As strong waves and wind tossed the 24,000-ton ferry "like a paper boat," pandemonium broke out, he said. The shrieks got so loud that he could not determine whether the captain had given an order to abandon ship, he said.
"My heart was racing fast," Laborte said. "All I could think about was whether there were enough lifeboats for all of us."
When the ship listed heavily to the left, Laborte said that he decided to jump, along with several others, into the churning water, where they clung to a lifeboat. It took minutes for most of the ferry to disappear beneath the waves, he said.
Laborte, 60, was one of the 62 confirmed survivors of the Princess of the Stars, which was struck by Typhoon Fengshen on Saturday, possibly killing most of the more than 800 passengers and crew who were aboard.
He and 27 others huddled in the lifeboat, which ended up Monday on the shore of Quezon province, miles from the island of Sibuyan, near where the ferry had capsized.
The ferry disaster could turn out to be one of the worst in the Philippines in the past two decades.
On Tuesday, rescue teams from the Philippine coast guard penetrated the overturned ship and found many corpses.
Coast guard divers retrieved only one body from inside. Another body was seen floating outside the ship, said Lt. Col. Edgard Arevalo, a Philippines navy spokesman.
He said that it was too dark inside the ship to determine the number of victims.
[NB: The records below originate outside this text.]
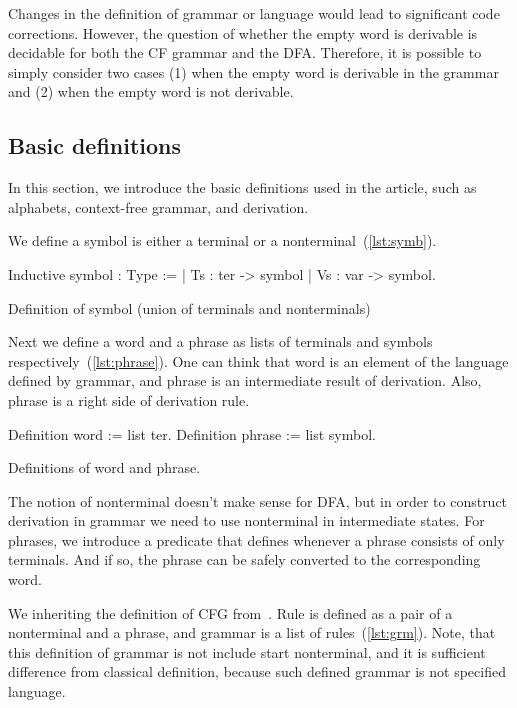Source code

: Changes in the definition of grammar or language would lead to significant code corrections. However, the question of whether the empty word is derivable is decidable for both the CF grammar and the DFA. Therefore, it is possible to simply consider two cases (1) when the empty word is derivable in the grammar and (2) when the empty word is not derivable.

\subsection{Basic definitions}

In this section, we introduce the basic definitions used in the article, such as alphabets, context-free grammar, and derivation.

We define a symbol is either a terminal or a nonterminal~(\ref{lst:symb}).

\begin{listing}[h]
    \begin{pyglist}[language=coq, numbers=none, numbersep=5pt]
  Inductive symbol : Type :=
    | Ts : ter -> symbol
    | Vs : var -> symbol.
    \end{pyglist}
    \caption{Definition of symbol (union of terminals and nonterminals)}
    \label{lst:symb}
\end{listing}

Next we define a word and a phrase as lists of terminals and symbols respectively~(\ref{lst:phrase}).
One can think that word is an element of the language defined by grammar, and phrase is an intermediate result of derivation.
Also, phrase is a right side of derivation rule.

\begin{listing}[h]
    \begin{pyglist}[language=coq, numbers=none, numbersep=5pt]
  Definition word := list ter.
  Definition phrase := list symbol.
    \end{pyglist}
    \caption{Definitions of word and phrase.}
    \label{lst:phrase}
\end{listing}

The notion of nonterminal doesn't make sense for DFA, but in order to construct derivation in grammar we need to use nonterminal in intermediate states. For phrases, we introduce a predicate that defines whenever a phrase consists of only terminals. And if so, the phrase can be safely converted to the corresponding word.

We inheriting the definition of CFG from~\cite{smolkaHofmann2016}. Rule is defined as a pair of a nonterminal and a phrase, and grammar is a list of rules~(\ref{lst:grm}).
Note, that this definition of grammar is not include start nonterminal, and it is sufficient difference from classical definition, because such defined grammar is not specified language.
"Most of the bodies were floating inside. They were trapped when the seven-story ship suddenly tilted and capsized," he told DZBB radio.
Apart from sinking the ferry, the typhoon also submerged whole towns and communities, knocked down power lines and caused landslides.
The Red Cross said that 177 people died elsewhere in the country, including 106 in Iloilo province. An additional 438 people, excluding those from the ferry, are still missing.
The National Disaster Coordinating Council said 38 of the country's 82 provinces were affected by the typhoon, which packed winds of up to 125 mph.
"We learned from the news that a storm was coming, but we were confident when we left Manila that everything was OK because the weather at the time seemed perfect," Laborte said in an interview Tuesday at Red Cross offices in Manila, where he and 24 other survivors were taken earlier in the day for medical attention and debriefing.
The ferry left Manila on Friday night, bound for Cebu City in the central Philippines.
By noon Saturday, it had run straight into Typhoon Fengshen, which had changed its path, the weather bureau said.
Aside from the Princess of the Stars, more than a dozen vessels, mostly fishing boats, capsized as the typhoon made landfall Saturday morning.
Bodies have been washing ashore on several different islands near Sibuyan. Authorities could not yet determine whether the bodies came from the ferry or other vessels.
"It's a daunting operation," Sen. Richard Gordon, who is also the chairman of the Philippine National Red Cross, said Tuesday. Hundreds of Red Cross volunteers across the country have been assisting in the rescue and recovery operations.
Coast guard officials said they were not losing hope of finding survivors inside because part of the ship was protruding from the water.
"Our mission is to search all the cabins, but it is dark inside," coast guard diver Inocencio Rosario told ABS-CBN television.